Re: Q: utrace_stop() && notification

Roland McGrath Thu, 16 Jul 2009 16:35:25 -0700

> If ->report_xxx() returns UTRACE_STOP the tracee will do utrace_stop
> eventually. But  how can the tracer know the tracee is already
> TASK_TRACED/->stopped?


We don't really have a way.  It is something we need to address better.
This is the most essential thing that made the old utrace-ptrace.patch a
temporary kludge rather than a good model.

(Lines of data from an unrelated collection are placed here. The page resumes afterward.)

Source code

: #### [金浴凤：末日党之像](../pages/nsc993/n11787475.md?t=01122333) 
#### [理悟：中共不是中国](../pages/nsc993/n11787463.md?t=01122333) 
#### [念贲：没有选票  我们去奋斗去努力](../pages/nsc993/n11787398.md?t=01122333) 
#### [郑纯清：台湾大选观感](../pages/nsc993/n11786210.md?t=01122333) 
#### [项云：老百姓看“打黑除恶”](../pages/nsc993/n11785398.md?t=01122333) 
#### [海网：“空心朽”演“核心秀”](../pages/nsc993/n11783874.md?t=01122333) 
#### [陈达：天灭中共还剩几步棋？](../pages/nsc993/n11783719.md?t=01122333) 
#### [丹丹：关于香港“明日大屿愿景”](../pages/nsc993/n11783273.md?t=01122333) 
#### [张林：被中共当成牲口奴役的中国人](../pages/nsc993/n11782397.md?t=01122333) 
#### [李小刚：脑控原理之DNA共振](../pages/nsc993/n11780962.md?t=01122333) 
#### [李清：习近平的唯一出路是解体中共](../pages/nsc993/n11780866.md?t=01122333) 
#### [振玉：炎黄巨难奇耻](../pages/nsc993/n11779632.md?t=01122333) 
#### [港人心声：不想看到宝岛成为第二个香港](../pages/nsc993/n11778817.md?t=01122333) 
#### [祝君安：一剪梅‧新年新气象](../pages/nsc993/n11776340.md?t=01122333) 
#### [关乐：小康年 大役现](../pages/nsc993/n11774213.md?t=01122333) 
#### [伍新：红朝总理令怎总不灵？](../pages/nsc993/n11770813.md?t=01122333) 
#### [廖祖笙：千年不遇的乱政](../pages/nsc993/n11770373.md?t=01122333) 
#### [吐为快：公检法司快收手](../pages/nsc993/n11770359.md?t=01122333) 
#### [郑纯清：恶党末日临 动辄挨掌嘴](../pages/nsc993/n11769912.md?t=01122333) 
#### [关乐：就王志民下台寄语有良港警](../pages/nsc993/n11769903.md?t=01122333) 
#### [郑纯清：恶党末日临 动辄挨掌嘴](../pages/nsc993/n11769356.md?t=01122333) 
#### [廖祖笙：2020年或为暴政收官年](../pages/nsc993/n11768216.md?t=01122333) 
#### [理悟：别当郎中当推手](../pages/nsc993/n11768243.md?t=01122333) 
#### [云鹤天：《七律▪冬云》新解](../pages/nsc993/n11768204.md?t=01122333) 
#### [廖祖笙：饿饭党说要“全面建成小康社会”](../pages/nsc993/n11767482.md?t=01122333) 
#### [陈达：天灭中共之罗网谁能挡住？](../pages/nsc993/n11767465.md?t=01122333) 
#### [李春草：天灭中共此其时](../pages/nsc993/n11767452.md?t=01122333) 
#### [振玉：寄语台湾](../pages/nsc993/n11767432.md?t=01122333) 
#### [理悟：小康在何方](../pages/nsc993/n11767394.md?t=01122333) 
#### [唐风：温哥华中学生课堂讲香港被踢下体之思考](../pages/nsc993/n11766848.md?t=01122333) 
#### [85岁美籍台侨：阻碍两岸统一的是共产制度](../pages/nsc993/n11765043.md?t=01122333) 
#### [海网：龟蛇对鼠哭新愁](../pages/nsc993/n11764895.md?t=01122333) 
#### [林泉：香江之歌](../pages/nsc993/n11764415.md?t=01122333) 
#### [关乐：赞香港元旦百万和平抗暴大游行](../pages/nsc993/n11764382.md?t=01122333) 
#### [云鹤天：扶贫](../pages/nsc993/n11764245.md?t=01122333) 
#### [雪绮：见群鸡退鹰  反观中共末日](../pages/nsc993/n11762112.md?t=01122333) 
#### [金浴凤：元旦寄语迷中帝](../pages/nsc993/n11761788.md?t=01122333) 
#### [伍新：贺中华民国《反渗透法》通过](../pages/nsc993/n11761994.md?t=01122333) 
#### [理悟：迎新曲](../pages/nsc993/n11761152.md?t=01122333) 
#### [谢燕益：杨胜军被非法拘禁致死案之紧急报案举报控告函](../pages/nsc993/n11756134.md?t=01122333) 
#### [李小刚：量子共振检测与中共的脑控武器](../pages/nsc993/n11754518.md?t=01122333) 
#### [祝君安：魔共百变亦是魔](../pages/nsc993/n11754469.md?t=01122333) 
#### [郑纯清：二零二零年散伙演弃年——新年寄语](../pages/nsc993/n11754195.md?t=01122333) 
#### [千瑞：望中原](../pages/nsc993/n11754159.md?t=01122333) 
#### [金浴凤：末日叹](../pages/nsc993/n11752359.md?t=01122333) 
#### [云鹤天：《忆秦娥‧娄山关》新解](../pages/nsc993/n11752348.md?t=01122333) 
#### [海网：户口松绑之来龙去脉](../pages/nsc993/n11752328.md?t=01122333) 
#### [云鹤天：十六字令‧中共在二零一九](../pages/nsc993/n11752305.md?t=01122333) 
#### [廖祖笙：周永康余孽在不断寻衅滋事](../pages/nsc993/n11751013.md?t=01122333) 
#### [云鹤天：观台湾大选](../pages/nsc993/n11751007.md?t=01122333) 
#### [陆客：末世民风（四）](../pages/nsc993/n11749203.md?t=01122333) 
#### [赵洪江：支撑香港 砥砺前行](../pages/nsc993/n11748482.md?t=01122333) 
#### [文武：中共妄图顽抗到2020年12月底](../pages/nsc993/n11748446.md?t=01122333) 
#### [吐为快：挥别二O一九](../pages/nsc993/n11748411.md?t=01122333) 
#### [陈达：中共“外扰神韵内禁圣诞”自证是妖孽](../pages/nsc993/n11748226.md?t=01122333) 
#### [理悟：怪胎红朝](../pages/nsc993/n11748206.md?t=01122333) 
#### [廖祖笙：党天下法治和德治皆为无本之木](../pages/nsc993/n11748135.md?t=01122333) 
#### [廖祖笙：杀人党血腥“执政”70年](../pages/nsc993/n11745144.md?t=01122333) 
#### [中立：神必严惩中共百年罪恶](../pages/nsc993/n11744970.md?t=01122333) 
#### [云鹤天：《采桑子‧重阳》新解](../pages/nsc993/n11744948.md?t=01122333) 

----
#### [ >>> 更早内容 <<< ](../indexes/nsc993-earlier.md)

> Looks like a horrible hack, imho. Utrace should know nothing about
> ptrace.

Agreed!

> Can't we do something like
[...]
>       +       // SPECIAL!!! must not block/etc
>       +       void (*notify_stopped)(...);

Part of the point about utrace is to make it easier not to foul up other
engines when your engine has a bug.  Many of the rules about well-behaved
callbacks have to be met by all engines or they will interfere; we can't
really avoid that reality when we call engines' code.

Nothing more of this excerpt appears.